SELECT EMPNO, SAL, COMM, DEPTNO FROM ( SELECT A.EMPNO, A.SAL, A.COMM, A.DEPTNO, AVG(B.COMM +B.SAL) AS AVG_VAL FROM EMPLOYEE A, EMPLOYEE B WHERE A.DEPTNO = B.DEPTNO GROUP BY A.DEPTNO, A.EMPNO, A.SAL, A.COMM ) X WHERE SAL + COMM > AVG_VALORDER BY DEPTNO, EMPNO;
Firstly
the logical optimizer collapses the corellated subquery, so the
subquery becomes an inline view. Secondly the resulting inline view
merges with the main query. What a beautiful optimizer! It is like an
artificial intelligence is working in Oracle.
If we run the transformed query in PostgreSQL, we get the following execution plan.

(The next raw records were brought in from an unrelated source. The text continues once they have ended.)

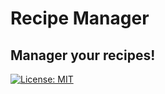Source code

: # Recipe Manager

## Manager your recipes!

[![License: MIT](https://img.shields.io/badge/License-MIT-yellow.svg)](https://opensource.org/licenses/MIT)
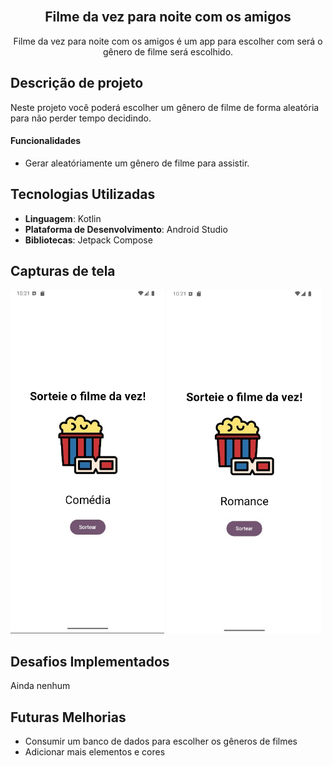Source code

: 

<!-- PROJECT LOGO -->
<br />
<div align="center">
  
  
  <h2 align="center">Filme da vez para noite com os amigos</h2>

  <p align="center">
    Filme da vez para noite com os amigos é um app para escolher com será o gênero de filme será escolhido. 
    <br/>
  </p>
</div>



<!-- Descrição de projeto -->
## Descrição de projeto
<a id="#desc"></a>
Neste projeto você poderá escolher um gênero de filme de forma aleatória para não perder tempo decidindo.

<!-- Funcionalidades -->
#### Funcionalidades
<a id="#func"></a>

* Gerar aleatóriamente um gênero de filme para assistir.
 
<!-- END: Funcionalidades -->



<!-- Tecnologias -->
## Tecnologias Utilizadas
<a id="#tech"></a>

* **Linguagem**: Kotlin
* **Plataforma de Desenvolvimento**: Android Studio
* **Bibliotecas**: Jetpack Compose



## Capturas de tela
<div>
</p align="center">
<img height="550em" src="https://github.com/miri12345/PROA-Android/blob/main/Eu%20escolho%20voc%C3%AA/imagens/com%C3%A9dia.jpg" />
<img height="550em" src="https://github.com/miri12345/PROA-Android/blob/main/Eu%20escolho%20voc%C3%AA/imagens/romance.jpg" />


</div>


<!-- Desafios Implementados -->
## Desafios Implementados
<a id="#extras"></a>
Ainda nenhum



<!-- Futuras Melhorias -->
## Futuras Melhorias
<a id="#plans"></a>

* Consumir um banco de dados para escolher os gêneros de filmes
* Adicionar mais elementos e cores



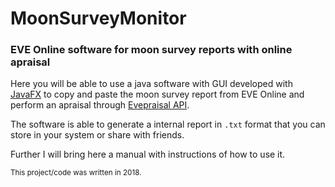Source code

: # MoonSurveyMonitor
### EVE Online software for moon survey reports with online apraisal

Here you will be able to use a java software with GUI developed with [JavaFX](https://openjfx.io/) to copy and paste the moon survey report from EVE Online and perform an apraisal through [Evepraisal API](https://evepraisal.com/api-docs).

The software is able to generate a internal report in `.txt` format that you can store in your system or share with friends.

Further I will bring here a manual with instructions of how to use it.

<sub>This project/code was written in 2018.</sub>
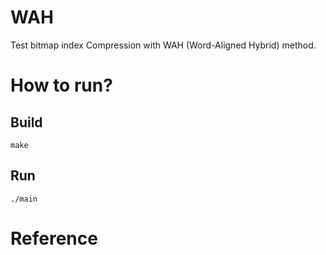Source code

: #  WAH
Test bitmap index Compression with WAH (Word-Aligned Hybrid) method. 

# How to run?
## Build
`make` 

## Run
`./main `

# Reference

[Bitmap index]:[https://en.wikipedia.org/wiki/Bitmap_index] 

[Bit Array]:[https://en.wikipedia.org/wiki/Bit_array] 

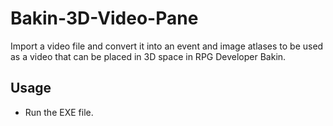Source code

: # Bakin-3D-Video-Pane
Import a video file and convert it into an event and image atlases to be used as a video that can be placed in 3D space in RPG Developer Bakin.

## Usage
- Run the EXE file.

Sort (actual time=3315.641..3316.060 rows=4979 loops=1)
Sort Key: x.deptno, x.empno
Sort Method: quicksort Memory: 581kB
Buffers: shared hit=220
-> Subquery Scan on x (actual time=3304.109..3310.219 rows=4979 loops=1)
Buffers: shared hit=220
-> HashAggregate (actual time=3304.108..3309.858 rows=4979 loops=1)
Group Key: a.empno
Filter: ((a.sal + a.comm) > avg((b.comm + b.sal)))
Batches: 1 Memory Usage: 6545kB
Rows Removed by Filter: 5021
Buffers: shared hit=220
-> Hash Join (actual time=2.237..1148.766 rows=8333336 loops=1)
Hash Cond: (a.deptno = b.deptno)
Buffers: shared hit=220
-> Seq Scan on employee a (actual time=0.008..2.944 rows=10000 loops=1)
Buffers: shared hit=110
-> Hash (actual time=2.199..2.200 rows=10000 loops=1)
Buckets: 16384 Batches: 1 Memory Usage: 587kB
Buffers: shared hit=110
-> Seq Scan on employee b (actual time=0.003..1.137 rows=10000 loops=1)
Buffers: shared hit=110
Planning:
Buffers: shared hit=2
Planning Time: 0.187 ms
Execution Time: 3316.562 ms
We can notice that the number of block IOs dropped from 1100113 to 220. So under PostgreSQL 14 we have to be able to transform the query on our own.
If your query is relatively slow in PostgreSQL after migration, you
should check the execution plan and pinpoint the problematic operation
in the plan. In some cases you should tweak the query to remove the
problematic operation in the executioin plan.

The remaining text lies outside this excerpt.